Pope Francis' idea on women's role as deacons not a pretext for female priests says Vatican

(Photo: REUTERS / Neil Hall)The Archbishop of Canterbury Justin Welby speaks with female priests after their march celebrating the 20th anniversary of women becoming ordained priests in the Church of England in London May 3, 2014.

Pope Francis' suggestion that the Catholic Church should study how women could take on a larger role in church leadership could result in women holding the office of deacon, and the suggestion has also triggered debate on females in the priesthood.

Francis was speaking on May 12 to women in the International Union of Superiors General, made up of nuns from different orders from around the world, when he made his remarks, Catholic News Service reported.

Pope Francis told the heads of women's religious orders that he would set up a commission to study the New Testament deaconesses and he also said more can and should be done to involve lay and consecrated women in church decision-making at every level.

He was asked if he would establish "an official commission to study the question" of whether women could be admitted to the diaconate, and responded: "I accept. It would be useful for the church to clarify this question. I agree."

Andrew Brown, wrote in The Guardian newspaper that Francis "has made many friends outside the Catholic Church and many enemies inside it."

He said, "His latest, throwaway suggestion that women might be ordained deacons will make him thousands of new friends – and even more embittered enemies. For it touches directly on the most neuralgic question in contemporary Catholicism: the constitution of the priesthood."

In his column in Brown wrote that the difficulty for traditionalists is that there were clearly women called "deacons" in the New Testament.

"The arguments against ordaining women priests come down ultimately to the fact that Jesus didn't do it, and neither did the early church," wrote Brown.

"He didn't make women (or anyone) priests; but the early church did recognise men who were doing some of the things that bishops now do, and it did recognise women called deacons.
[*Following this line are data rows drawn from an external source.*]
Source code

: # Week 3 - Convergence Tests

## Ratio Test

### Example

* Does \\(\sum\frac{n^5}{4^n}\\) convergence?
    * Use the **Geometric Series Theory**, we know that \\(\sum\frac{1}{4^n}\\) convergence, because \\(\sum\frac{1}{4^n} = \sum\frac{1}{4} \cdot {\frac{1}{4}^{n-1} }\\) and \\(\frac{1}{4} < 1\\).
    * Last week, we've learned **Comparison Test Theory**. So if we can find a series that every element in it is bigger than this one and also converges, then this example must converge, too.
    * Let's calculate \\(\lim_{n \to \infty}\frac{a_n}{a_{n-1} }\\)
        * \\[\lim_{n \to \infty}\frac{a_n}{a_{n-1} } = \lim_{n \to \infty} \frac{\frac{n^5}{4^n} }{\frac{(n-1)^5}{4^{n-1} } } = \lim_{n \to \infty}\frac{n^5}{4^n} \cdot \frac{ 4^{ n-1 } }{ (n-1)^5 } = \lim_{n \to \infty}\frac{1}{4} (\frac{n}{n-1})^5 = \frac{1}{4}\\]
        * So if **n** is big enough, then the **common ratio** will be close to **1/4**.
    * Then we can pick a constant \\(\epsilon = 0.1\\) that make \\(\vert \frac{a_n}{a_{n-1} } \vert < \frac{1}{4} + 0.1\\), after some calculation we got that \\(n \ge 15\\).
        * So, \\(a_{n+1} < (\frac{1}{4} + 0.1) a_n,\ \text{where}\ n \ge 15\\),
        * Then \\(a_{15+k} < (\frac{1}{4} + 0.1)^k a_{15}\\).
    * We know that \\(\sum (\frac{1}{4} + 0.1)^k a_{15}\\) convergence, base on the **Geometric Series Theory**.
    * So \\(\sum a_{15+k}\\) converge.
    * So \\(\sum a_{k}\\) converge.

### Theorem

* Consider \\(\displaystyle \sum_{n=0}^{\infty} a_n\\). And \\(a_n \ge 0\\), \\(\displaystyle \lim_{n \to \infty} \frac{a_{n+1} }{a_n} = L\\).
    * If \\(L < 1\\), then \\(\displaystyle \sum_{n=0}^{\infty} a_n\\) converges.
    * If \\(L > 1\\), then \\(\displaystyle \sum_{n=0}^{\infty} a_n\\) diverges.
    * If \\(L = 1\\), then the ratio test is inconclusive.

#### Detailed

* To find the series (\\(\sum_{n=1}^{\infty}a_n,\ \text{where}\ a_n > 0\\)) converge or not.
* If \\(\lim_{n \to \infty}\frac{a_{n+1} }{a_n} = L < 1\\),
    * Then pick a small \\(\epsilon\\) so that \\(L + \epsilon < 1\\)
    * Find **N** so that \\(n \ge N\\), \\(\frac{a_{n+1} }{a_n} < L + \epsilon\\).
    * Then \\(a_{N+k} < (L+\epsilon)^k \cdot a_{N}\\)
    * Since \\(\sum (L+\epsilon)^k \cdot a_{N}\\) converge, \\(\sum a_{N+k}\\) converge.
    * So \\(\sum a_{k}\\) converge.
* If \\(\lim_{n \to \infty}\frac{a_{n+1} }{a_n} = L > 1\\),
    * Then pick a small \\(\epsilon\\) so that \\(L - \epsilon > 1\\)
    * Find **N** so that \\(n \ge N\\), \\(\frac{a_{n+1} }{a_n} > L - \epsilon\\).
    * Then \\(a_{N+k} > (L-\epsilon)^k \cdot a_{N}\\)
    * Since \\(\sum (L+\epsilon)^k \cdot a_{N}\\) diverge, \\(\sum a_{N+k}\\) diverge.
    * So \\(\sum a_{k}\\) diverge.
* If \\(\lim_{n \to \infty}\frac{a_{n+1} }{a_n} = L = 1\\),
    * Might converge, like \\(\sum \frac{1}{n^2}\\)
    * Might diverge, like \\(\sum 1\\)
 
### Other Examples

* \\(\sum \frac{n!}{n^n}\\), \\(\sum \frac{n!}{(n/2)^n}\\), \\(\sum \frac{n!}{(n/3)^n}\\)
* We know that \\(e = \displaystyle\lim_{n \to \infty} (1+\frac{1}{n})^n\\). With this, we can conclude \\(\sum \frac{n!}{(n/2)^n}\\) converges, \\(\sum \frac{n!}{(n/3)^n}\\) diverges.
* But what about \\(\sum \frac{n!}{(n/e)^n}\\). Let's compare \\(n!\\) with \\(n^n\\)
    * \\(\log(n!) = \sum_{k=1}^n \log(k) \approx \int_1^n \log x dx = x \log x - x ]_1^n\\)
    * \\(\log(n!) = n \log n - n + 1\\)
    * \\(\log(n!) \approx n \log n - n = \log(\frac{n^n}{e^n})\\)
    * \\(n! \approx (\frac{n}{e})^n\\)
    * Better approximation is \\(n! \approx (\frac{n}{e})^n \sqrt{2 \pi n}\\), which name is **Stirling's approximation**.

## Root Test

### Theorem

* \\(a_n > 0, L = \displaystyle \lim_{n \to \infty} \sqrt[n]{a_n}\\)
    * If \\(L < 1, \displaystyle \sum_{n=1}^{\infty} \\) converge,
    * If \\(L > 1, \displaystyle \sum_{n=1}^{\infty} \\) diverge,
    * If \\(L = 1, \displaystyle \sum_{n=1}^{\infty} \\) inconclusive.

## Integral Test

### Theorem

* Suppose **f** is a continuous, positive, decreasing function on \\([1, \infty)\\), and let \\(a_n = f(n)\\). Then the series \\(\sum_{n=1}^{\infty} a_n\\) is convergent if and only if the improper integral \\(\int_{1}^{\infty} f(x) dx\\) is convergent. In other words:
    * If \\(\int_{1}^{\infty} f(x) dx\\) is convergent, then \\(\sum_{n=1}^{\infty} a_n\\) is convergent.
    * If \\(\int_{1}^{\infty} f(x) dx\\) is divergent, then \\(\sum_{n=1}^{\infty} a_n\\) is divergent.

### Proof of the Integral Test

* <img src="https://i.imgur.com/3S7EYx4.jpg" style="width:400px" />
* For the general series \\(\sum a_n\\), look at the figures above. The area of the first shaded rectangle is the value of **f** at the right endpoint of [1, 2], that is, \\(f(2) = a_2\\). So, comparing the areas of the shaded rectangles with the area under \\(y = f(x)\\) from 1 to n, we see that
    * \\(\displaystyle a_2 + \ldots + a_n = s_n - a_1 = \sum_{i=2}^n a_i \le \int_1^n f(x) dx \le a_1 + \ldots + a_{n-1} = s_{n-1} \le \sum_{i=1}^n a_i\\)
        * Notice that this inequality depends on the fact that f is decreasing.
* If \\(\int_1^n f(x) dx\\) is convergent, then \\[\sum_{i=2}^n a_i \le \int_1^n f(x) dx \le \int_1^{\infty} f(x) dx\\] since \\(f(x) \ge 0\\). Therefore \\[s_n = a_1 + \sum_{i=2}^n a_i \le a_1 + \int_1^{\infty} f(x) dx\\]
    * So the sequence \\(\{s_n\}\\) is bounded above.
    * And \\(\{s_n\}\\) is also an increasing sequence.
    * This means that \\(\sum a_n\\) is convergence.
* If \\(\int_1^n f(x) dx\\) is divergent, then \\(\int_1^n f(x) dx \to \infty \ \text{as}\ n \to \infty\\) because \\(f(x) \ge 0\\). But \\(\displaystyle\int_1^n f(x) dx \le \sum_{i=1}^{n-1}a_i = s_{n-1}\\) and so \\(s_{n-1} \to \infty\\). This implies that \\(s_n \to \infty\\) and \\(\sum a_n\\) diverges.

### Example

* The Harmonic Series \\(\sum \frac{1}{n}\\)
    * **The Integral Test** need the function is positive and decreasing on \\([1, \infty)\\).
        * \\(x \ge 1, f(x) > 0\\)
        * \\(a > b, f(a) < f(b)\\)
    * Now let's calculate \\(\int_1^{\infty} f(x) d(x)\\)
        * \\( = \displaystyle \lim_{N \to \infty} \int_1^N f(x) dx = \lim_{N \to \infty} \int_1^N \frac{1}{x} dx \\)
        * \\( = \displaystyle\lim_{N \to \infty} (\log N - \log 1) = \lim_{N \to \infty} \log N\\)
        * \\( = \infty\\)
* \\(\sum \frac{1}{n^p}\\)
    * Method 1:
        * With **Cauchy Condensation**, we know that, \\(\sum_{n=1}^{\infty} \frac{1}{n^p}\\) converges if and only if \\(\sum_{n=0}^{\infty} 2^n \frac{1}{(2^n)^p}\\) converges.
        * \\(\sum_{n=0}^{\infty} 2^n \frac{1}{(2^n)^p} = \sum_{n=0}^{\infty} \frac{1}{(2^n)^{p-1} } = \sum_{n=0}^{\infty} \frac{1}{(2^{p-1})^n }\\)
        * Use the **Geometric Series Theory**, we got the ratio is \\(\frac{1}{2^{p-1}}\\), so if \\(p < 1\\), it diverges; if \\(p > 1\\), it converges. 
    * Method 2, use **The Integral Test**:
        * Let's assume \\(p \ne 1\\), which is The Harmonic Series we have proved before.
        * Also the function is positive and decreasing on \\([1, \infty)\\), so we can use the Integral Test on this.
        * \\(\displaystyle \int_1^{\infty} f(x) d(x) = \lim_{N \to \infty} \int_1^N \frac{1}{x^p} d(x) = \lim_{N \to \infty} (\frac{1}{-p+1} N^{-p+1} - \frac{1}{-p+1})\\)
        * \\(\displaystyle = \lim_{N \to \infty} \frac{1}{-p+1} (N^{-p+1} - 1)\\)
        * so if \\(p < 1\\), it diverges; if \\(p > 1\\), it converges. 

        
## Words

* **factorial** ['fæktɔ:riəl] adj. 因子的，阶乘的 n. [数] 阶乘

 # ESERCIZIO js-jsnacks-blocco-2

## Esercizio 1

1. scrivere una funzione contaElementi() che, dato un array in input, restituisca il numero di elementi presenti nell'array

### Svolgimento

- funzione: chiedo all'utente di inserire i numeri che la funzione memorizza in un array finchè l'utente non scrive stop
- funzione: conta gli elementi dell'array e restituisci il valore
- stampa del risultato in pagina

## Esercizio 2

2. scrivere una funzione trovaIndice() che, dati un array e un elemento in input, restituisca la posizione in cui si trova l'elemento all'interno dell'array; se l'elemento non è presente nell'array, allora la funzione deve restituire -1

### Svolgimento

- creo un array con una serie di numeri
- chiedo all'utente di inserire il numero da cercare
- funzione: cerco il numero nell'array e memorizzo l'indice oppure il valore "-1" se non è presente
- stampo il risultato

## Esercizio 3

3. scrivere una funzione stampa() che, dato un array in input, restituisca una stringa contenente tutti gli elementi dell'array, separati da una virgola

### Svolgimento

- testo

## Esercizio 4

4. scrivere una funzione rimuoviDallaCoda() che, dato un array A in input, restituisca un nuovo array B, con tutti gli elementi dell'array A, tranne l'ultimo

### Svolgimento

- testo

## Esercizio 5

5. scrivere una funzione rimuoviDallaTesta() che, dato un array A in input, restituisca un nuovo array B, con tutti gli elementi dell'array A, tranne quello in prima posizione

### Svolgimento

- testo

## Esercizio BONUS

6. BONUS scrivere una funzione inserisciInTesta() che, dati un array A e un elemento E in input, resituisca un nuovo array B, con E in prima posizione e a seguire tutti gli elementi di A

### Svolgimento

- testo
The traditionalist argument is that those women did an entirely different job than what is now meant by the word."

Then the director of the Holy See's Press office, Father Federico Lombardi, issued a statement that seemed intended to clarify what the Pope said.

Lombardi said, "The Pope did not say he intends to introduce the ordination of female deacons and even less did he talk about the ordination of women as priests."

He noted, "In his reply, the Pope said understanding about the role of female deacons in the early Church remained unclear and agreed with the sisters that it would be useful to set up a Commission to study the question."

Guardian commentator Brown wrote, ""The more the question is discussed, the less convincing the traditional answer becomes. If the commission manages to report before Francis dies, we should see real fireworks."